MARTILARI ÖLDÜRMEYİN
Ülkenin içinde bulunduğu ekonomik ve sosyal konjonktür, insanları perişan ederken, diğer yanda, siyaset ve siyasetçilerin akıl almaz söylem ve davranışları, 2019’da yerel seçimlerin yapılacak olması ile birlikte siyaset kazanları, şimdiden kaynamaya başladı…
Bu süreçte, iktidarı, gücü, kıymetli ve değerli ‘Meta’yı ele geçirip, aslında halkın değil, kendi çıkarları ve güçlerinin daha da artması adına, yine halkın kullanılacağı hatta, gene kandırılacağı bir döneme giriyoruz…
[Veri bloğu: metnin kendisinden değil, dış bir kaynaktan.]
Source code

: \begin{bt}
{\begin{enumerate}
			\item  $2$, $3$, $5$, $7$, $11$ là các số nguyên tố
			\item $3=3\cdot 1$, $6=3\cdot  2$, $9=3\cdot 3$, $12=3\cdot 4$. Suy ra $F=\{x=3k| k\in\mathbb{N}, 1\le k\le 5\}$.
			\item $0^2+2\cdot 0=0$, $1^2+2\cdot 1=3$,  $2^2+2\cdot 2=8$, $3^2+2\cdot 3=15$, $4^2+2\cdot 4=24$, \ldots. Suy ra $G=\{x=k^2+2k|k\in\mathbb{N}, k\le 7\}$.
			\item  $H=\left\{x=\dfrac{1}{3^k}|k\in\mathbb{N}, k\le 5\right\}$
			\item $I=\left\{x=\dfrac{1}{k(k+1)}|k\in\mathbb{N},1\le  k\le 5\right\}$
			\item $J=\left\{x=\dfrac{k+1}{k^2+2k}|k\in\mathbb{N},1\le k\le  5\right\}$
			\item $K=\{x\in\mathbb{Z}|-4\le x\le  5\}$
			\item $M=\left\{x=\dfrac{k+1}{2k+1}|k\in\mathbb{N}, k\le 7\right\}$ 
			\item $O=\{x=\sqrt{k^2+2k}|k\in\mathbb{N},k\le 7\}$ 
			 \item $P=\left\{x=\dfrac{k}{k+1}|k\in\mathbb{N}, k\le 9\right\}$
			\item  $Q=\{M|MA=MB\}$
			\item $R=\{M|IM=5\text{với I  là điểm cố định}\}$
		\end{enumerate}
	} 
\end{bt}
Yavaş yavaş, sular ısınmaya başladı ve siyasetçilerde ortaya çıkmaya…
Kazanlar, kaynamaya başladıkça, her zamanki gibi, doymayan, yetinmeyen, siyasetin gedikli isimleri, Melih Gökçek, Mansur Yavaş, Mustafa Sarıgül…vb. gibi Türkiye’nin yakından tanıdığı isimlerle birlikte, il ve ilçelerde, yerelde yine aynı isimler gövde gösterisine çıkarak, geçmişte başarılarının yanında, yaptıkları yanlışlara, hatalara ve üzdükleri insanlara rağmen, yine koltuğu ele geçirme adına oy isteyecekler…
Hata yapmışsın, yanlış yapmışsın, etik davranmamışsın, kandırmış hatta aldatmışsın, zarara uğratmışsın, senin olmayan ve Belediye’nin yani, halkın malını satarak yönettiğin Belediyeyi zarara uğratmışsın, Mahkemeler senin suçlu olduğuna karar veriş, sen halen daha, vatandaşın temiz duygularını kullanarak kaldığın yerden devam etmek için oy isteyeceksin.
Nasıl ama..!
Burası Türkiye…
Sonrada ben değiştim, sizin daha iyi yönetilmeye hakkınız var, söylemleri ile avutmaya ve oy istemeye nasıl hakkınız var?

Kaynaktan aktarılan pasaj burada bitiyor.